Wouter Basson in Rhodesia

Extract form the Sunday Times 31 October 1999

A Mercenary Confesses

I saw Dr Death inject five men before they were thrown alive from plane. MICHAEL SCHMIDT reports on five murders that have escaped the attention of the courts. A former soldier of fortune has made a taped confession in which he claims he saw Wouter Basson 'doctor' five guerrillas on a plane in 1979 before they were thrown out over Mozambique. Retired French Foreign Legionnaire Charles 'Chris' Timothy Pessarra claimed from his home in Texas this week that Basson, who he says was wearing a mask, injected two of the guerrillas with an unknown substance. He says the five men had been disguised in the camouflage uniforms of the Rhodesian Selous Scouts and were poisoned so they would spread 'contamination' among the guerrilla force that recovered them


A FORMER French Foreign Legionnaire this week claimed he saw South African chemical warfare expert Dr Wouter Basson inject five unconscious guerrillas with a solution on board a "death plane" from which they were then thrown out over Mozambique

Retired mercenary Charles "Chris" Timothy Pessarra, 50, who also served in the Rhodesian and South African armies, told a chilling tale of a top-secret flight aboard a Rhodesian Air Force Dakota at the tail-end of the Rhodesian bush war.
Pessarra's testimony about the alleged flight in May 1979, which has never been previously revealed and which is not known to Basson's prosecutors, was sent to the Sunday Times from a town in rural Texas, recorded on two micro-cassette tapes. He added some details later in a phone conversation.
Pessarra describes a memorable night at the airfield at Buffalo Range, near Chiredzi in the south of Rhodesia, 20km from the Mozambican border - nicknamed the Russian Front - where he was an airborne-assault paratroop instructor.

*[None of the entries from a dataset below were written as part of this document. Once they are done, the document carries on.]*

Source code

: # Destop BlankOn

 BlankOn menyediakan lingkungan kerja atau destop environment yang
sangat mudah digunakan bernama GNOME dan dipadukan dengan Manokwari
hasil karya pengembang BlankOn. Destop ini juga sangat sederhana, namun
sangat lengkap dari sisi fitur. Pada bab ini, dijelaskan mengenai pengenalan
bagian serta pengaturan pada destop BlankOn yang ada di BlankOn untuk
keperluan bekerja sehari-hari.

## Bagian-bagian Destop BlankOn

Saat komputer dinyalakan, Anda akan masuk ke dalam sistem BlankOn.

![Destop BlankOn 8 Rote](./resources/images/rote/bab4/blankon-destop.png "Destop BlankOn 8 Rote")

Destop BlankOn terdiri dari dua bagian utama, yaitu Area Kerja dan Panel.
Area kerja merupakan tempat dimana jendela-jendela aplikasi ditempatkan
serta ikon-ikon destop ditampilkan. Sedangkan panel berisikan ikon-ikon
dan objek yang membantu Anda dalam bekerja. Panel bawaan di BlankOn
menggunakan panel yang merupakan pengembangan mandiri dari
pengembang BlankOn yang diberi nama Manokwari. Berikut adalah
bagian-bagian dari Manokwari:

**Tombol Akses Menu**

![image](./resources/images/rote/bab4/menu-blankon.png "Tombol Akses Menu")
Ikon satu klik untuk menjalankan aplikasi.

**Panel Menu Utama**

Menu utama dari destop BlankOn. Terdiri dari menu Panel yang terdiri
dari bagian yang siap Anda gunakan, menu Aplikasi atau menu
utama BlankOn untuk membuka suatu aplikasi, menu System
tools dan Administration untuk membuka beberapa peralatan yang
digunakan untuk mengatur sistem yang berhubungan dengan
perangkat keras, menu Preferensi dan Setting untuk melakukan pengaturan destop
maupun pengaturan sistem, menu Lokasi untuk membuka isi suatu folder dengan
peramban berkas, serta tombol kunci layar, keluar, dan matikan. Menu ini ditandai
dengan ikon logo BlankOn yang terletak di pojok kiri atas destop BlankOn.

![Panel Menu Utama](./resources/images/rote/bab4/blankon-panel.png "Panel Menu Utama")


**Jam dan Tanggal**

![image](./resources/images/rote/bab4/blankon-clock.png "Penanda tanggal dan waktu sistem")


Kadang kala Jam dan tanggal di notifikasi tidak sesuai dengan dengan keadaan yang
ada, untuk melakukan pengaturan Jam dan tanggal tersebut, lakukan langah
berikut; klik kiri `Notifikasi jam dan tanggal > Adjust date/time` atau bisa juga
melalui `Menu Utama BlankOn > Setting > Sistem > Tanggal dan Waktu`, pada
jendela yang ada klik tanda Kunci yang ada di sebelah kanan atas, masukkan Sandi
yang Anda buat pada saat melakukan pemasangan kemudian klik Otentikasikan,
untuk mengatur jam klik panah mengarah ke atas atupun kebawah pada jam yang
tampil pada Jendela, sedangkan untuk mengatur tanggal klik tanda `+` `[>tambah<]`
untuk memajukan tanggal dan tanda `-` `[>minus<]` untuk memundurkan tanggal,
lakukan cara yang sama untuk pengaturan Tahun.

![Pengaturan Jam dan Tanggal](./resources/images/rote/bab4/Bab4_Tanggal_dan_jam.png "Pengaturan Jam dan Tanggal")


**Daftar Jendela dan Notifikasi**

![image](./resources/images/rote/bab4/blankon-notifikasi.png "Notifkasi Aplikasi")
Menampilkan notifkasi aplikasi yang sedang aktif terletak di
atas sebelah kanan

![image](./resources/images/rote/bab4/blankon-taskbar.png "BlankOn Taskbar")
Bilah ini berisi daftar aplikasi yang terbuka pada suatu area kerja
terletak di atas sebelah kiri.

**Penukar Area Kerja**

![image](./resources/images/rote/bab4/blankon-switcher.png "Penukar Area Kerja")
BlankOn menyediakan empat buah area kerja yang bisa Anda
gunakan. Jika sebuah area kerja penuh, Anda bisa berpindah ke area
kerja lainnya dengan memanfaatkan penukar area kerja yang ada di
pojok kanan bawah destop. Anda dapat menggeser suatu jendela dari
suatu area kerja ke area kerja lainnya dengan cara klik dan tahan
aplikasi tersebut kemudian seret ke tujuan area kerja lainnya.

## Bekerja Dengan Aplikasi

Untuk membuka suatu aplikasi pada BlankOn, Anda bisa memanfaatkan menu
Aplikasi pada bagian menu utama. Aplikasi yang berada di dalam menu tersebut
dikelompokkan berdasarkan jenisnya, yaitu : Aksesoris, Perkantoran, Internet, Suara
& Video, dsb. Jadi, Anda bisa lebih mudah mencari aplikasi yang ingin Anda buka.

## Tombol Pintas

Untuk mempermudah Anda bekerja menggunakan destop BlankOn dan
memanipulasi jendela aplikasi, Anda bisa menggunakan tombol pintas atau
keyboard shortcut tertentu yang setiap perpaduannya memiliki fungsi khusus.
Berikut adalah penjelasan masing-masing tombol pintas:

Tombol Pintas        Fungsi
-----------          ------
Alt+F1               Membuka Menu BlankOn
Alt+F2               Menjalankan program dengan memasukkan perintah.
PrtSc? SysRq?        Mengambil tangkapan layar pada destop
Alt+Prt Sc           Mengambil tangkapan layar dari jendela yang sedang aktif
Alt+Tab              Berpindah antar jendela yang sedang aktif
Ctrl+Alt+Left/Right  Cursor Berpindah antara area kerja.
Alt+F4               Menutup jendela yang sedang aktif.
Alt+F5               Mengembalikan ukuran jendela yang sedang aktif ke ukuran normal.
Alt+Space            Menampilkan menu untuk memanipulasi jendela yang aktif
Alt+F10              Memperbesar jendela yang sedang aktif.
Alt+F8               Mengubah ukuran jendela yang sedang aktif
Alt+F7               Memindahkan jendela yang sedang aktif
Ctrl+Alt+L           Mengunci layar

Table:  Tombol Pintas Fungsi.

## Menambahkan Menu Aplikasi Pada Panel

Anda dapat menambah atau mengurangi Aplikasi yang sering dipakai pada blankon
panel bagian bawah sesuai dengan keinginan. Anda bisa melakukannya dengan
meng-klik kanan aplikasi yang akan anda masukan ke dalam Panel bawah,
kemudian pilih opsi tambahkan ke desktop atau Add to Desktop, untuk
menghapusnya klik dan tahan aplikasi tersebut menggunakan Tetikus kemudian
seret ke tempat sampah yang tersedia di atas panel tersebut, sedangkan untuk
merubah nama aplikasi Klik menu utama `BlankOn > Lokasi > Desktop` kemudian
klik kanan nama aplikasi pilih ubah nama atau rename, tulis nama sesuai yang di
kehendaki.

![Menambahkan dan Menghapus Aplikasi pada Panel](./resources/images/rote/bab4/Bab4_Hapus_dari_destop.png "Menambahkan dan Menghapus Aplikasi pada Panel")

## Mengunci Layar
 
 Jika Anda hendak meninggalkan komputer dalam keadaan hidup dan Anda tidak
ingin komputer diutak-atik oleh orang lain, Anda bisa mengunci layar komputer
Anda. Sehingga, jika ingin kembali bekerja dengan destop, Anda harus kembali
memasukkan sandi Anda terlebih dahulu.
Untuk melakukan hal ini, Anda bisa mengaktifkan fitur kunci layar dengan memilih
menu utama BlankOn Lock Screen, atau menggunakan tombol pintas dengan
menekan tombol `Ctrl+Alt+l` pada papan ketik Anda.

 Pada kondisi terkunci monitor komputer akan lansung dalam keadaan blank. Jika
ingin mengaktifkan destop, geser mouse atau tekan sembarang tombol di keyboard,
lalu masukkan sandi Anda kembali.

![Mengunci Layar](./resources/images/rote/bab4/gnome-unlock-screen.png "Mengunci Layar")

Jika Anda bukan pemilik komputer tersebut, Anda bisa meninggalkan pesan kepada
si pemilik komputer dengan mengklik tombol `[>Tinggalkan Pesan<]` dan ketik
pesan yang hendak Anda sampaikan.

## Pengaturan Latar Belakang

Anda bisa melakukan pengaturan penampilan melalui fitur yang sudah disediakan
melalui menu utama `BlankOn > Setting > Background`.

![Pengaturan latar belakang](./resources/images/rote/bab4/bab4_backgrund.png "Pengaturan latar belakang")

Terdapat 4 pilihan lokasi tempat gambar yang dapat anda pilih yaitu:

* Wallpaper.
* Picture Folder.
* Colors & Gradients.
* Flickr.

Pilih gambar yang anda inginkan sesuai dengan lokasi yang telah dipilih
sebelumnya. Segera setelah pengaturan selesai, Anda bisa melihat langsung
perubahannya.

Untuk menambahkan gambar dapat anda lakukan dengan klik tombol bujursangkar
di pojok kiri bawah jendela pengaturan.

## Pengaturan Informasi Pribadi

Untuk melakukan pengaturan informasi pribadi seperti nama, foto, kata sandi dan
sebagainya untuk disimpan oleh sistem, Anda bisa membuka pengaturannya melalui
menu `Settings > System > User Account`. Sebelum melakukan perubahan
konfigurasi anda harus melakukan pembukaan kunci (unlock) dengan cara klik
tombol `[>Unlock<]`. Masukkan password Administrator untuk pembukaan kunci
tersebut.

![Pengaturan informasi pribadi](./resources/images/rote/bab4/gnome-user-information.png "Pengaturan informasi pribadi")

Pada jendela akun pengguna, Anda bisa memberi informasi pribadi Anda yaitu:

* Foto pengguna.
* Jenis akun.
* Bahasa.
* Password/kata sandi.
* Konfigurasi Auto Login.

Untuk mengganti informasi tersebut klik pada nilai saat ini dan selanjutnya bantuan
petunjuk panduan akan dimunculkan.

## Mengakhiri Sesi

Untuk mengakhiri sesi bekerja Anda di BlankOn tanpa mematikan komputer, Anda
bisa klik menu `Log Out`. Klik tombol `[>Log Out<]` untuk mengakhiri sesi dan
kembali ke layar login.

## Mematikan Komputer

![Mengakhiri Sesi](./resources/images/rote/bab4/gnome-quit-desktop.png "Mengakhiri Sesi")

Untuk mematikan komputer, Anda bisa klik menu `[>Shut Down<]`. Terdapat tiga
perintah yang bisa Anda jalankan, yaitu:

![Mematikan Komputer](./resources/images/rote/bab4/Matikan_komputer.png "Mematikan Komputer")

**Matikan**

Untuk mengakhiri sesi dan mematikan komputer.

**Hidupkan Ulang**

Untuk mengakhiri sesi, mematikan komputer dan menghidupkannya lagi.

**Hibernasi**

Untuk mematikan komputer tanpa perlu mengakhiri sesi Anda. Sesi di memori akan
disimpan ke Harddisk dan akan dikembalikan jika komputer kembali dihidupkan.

The tape begins with Pessarra's description of the night in May 1979 when a Dakota aircraft was due to fly across the border into Mozambique at 9pm.
The pilot of the Dakota, a civilian Air Rhodesia pilot who flew reserve for the air force, begged him to come on the flight because he was worried about the unusual levels of secrecy involved.
At 2pm that day, Pessarra says, he argued at length with a Rhodesian major , and a former Foreign Legionnaire serving with the Selous Scouts. The Scouts wanted five parachutes, but Pessarra said he had not received any orders to that effect from air force headquarters.
Pessarra says that he examined the Dakota, and that its interior windows had been blacked out and the pilot's cabin sealed off with canvas.
But he was able to see what was being loaded: "Five . . . semi-conscious [Zimbabwe African National Liberation Army] terrorists into the back of the Dak.
"I recognized several different people from the Recce people, and also recognized an American intelligence officer and two of the gentlemen who I'd seen once before with the Recce people, the South African Recce [reconnaissance unit]."
He says Basson "drove up in the Land Rover . . . he was there for at least a few hours". Basson "did not have a beard; hell of a bit more hair. He looked like a German hunter out on safari."
Pessarra sneaked onto the aircraft through the navigator's door. "I was able to look through the side window, saw them load the bodies. They were still conscious.
"Basson got out of the door . . . on the right-hand side of the Land Rover, walked around the side, climbed up the steps. He had his case with him. He bent over them inside the door, on the back part of the aircraft between the last seats and the doors."
Peeping through a hole in the canvas screen, Pessarra saw "the terrs [terrorists], they were semi-unconscious, some of them were obviously, I could see, alive".
"I only saw him [Basson] inject two of them with some type of solution [directly into their stomachs]. They did some scrapings, everything. The rubber gloves were put on.
"Basson had a mask on . . . he put the mask on once he was inside the door, took it off once he was outside. This all took about 25 minutes."
Five members of the Recces had helped Basson, he says.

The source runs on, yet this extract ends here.